Items from a dataset:
_ _ _ _ _
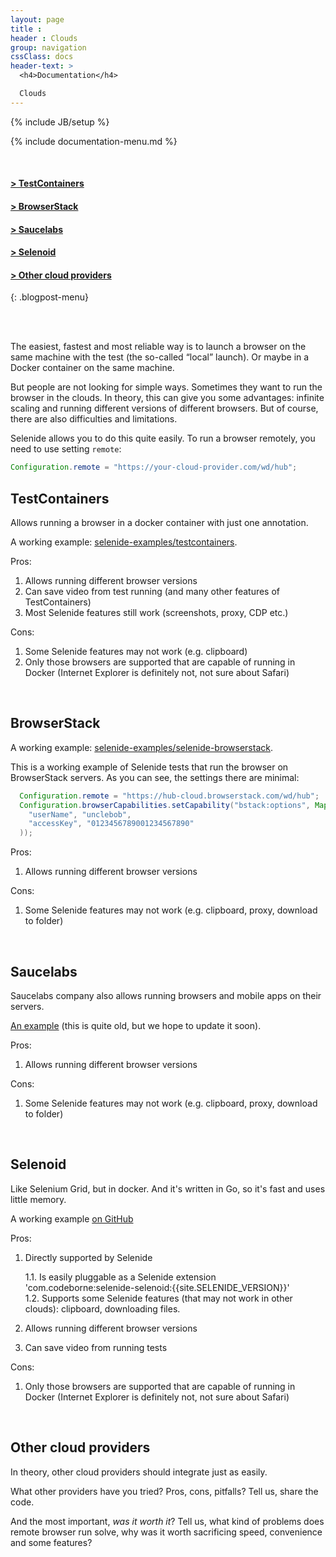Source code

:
 ```yaml
---
layout: page
title :
header : Clouds
group: navigation
cssClass: docs
header-text: >
  <h4>Documentation</h4>

  Clouds
---
```

{% include JB/setup %}

{% include documentation-menu.md %}

<br>

#### [&gt; TestContainers](#testcontainers)  
#### [&gt; BrowserStack](#browserstack)  
#### [&gt; Saucelabs](#saucelabs)  
#### [&gt; Selenoid](#selenoid)   
#### [&gt; Other cloud providers](#other)  
{: .blogpost-menu}

<br>
<br>

The easiest, fastest and most reliable way is to launch a browser on the same machine with the test (the so-called “local” launch).
Or maybe in a Docker container on the same machine.

But people are not looking for simple ways. Sometimes they want to run the browser in the clouds.
In theory, this can give you some advantages: infinite scaling and running different versions of different browsers.
But of course, there are also difficulties and limitations. 

Selenide allows you to do this quite easily.
To run a browser remotely, you need to use setting `remote`:

```java
Configuration.remote = "https://your-cloud-provider.com/wd/hub";
```

<a name="testcontainers"></a>
## TestContainers

Allows running a browser in a docker container with just one annotation. 

A working example: [selenide-examples/testcontainers](https://github.com/selenide-examples/testcontainers/).

Pros:
1. Allows running different browser versions
2. Can save video from test running (and many other features of TestContainers)
3. Most Selenide features still work (screenshots, proxy, CDP etc.)

Cons:
1. Some Selenide features may not work (e.g. clipboard)
2. Only those browsers are supported that are capable of running in Docker (Internet Explorer is definitely not, not sure about Safari)

<br>

<a name="browserstack"></a>
## BrowserStack

A working example: [selenide-examples/selenide-browserstack](https://github.com/selenide-examples/selenide-browserstack).

This is a working example of Selenide tests that run the browser on BrowserStack servers.
As you can see, the settings there are minimal:

```java
  Configuration.remote = "https://hub-cloud.browserstack.com/wd/hub";
  Configuration.browserCapabilities.setCapability("bstack:options", Map.of(
    "userName", "unclebob",
    "accessKey", "0123456789001234567890"
  ));
```

Pros:
1. Allows running different browser versions

Cons:
1. Some Selenide features may not work (e.g. clipboard, proxy, download to folder)

<br> 

<a name="saucelabs"></a>
## Saucelabs

Saucelabs company also allows running browsers and mobile apps on their servers. 

[An example](https://github.com/markwinspear/selenide-test-2015) (this is quite old, but we hope to update it soon).

Pros:
1. Allows running different browser versions

Cons:
1. Some Selenide features may not work (e.g. clipboard, proxy, download to folder)

<br>

<a name="selenoid"></a>
## Selenoid

Like Selenium Grid, but in docker. And it's written in Go, so it's fast and uses little memory. 

A working example [on GitHub](https://github.com/selenide/selenide/tree/main/modules/selenoid/src/test/java/it/selenoid)

Pros:
1. Directly supported by Selenide 

    1.1. Is easily pluggable as a Selenide extension 'com.codeborne:selenide-selenoid:{{site.SELENIDE_VERSION}}'  
    1.2. Supports some Selenide features (that may not work in other clouds): clipboard, downloading files.  

2. Allows running different browser versions
3. Can save video from running tests

Cons:
1. Only those browsers are supported that are capable of running in Docker (Internet Explorer is definitely not, not sure about Safari)

<br>

<a name="other"></a>
## Other cloud providers

In theory, other cloud providers should integrate just as easily. 

What other providers have you tried? Pros, cons, pitfalls?
Tell us, share the code. 

And the most important, _was it worth it_?
Tell us, what kind of problems does remote browser run solve, why was it worth sacrificing speed, convenience and some features?

<br/>
<br/>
_ _ _ _ _
Work item: I would like the data above transcribed exactly, with its pictures left out.

Answer section:
Source code

:
 ```yaml
---
layout: page
title :
header : Clouds
group: navigation
cssClass: docs
header-text: >
  <h4>Documentation</h4>

  Clouds
---
```

{% include JB/setup %}

{% include documentation-menu.md %}

<br>

#### [&gt; TestContainers](#testcontainers)  
#### [&gt; BrowserStack](#browserstack)  
#### [&gt; Saucelabs](#saucelabs)  
#### [&gt; Selenoid](#selenoid)   
#### [&gt; Other cloud providers](#other)  
{: .blogpost-menu}

<br>
<br>

The easiest, fastest and most reliable way is to launch a browser on the same machine with the test (the so-called “local” launch).
Or maybe in a Docker container on the same machine.

But people are not looking for simple ways. Sometimes they want to run the browser in the clouds.
In theory, this can give you some advantages: infinite scaling and running different versions of different browsers.
But of course, there are also difficulties and limitations. 

Selenide allows you to do this quite easily.
To run a browser remotely, you need to use setting `remote`:

```java
Configuration.remote = "https://your-cloud-provider.com/wd/hub";
```

<a name="testcontainers"></a>
## TestContainers

Allows running a browser in a docker container with just one annotation. 

A working example: [selenide-examples/testcontainers](https://github.com/selenide-examples/testcontainers/).

Pros:
1. Allows running different browser versions
2. Can save video from test running (and many other features of TestContainers)
3. Most Selenide features still work (screenshots, proxy, CDP etc.)

Cons:
1. Some Selenide features may not work (e.g. clipboard)
2. Only those browsers are supported that are capable of running in Docker (Internet Explorer is definitely not, not sure about Safari)

<br>

<a name="browserstack"></a>
## BrowserStack

A working example: [selenide-examples/selenide-browserstack](https://github.com/selenide-examples/selenide-browserstack).

This is a working example of Selenide tests that run the browser on BrowserStack servers.
As you can see, the settings there are minimal:

```java
  Configuration.remote = "https://hub-cloud.browserstack.com/wd/hub";
  Configuration.browserCapabilities.setCapability("bstack:options", Map.of(
    "userName", "unclebob",
    "accessKey", "0123456789001234567890"
  ));
```

Pros:
1. Allows running different browser versions

Cons:
1. Some Selenide features may not work (e.g. clipboard, proxy, download to folder)

<br> 

<a name="saucelabs"></a>
## Saucelabs

Saucelabs company also allows running browsers and mobile apps on their servers. 

[An example](https://github.com/markwinspear/selenide-test-2015) (this is quite old, but we hope to update it soon).

Pros:
1. Allows running different browser versions

Cons:
1. Some Selenide features may not work (e.g. clipboard, proxy, download to folder)

<br>

<a name="selenoid"></a>
## Selenoid

Like Selenium Grid, but in docker. And it's written in Go, so it's fast and uses little memory. 

A working example [on GitHub](https://github.com/selenide/selenide/tree/main/modules/selenoid/src/test/java/it/selenoid)

Pros:
1. Directly supported by Selenide 

    1.1. Is easily pluggable as a Selenide extension 'com.codeborne:selenide-selenoid:{{site.SELENIDE_VERSION}}'  
    1.2. Supports some Selenide features (that may not work in other clouds): clipboard, downloading files.  

2. Allows running different browser versions
3. Can save video from running tests

Cons:
1. Only those browsers are supported that are capable of running in Docker (Internet Explorer is definitely not, not sure about Safari)

<br>

<a name="other"></a>
## Other cloud providers

In theory, other cloud providers should integrate just as easily. 

What other providers have you tried? Pros, cons, pitfalls?
Tell us, share the code. 

And the most important, _was it worth it_?
Tell us, what kind of problems does remote browser run solve, why was it worth sacrificing speed, convenience and some features?

<br/>
<br/>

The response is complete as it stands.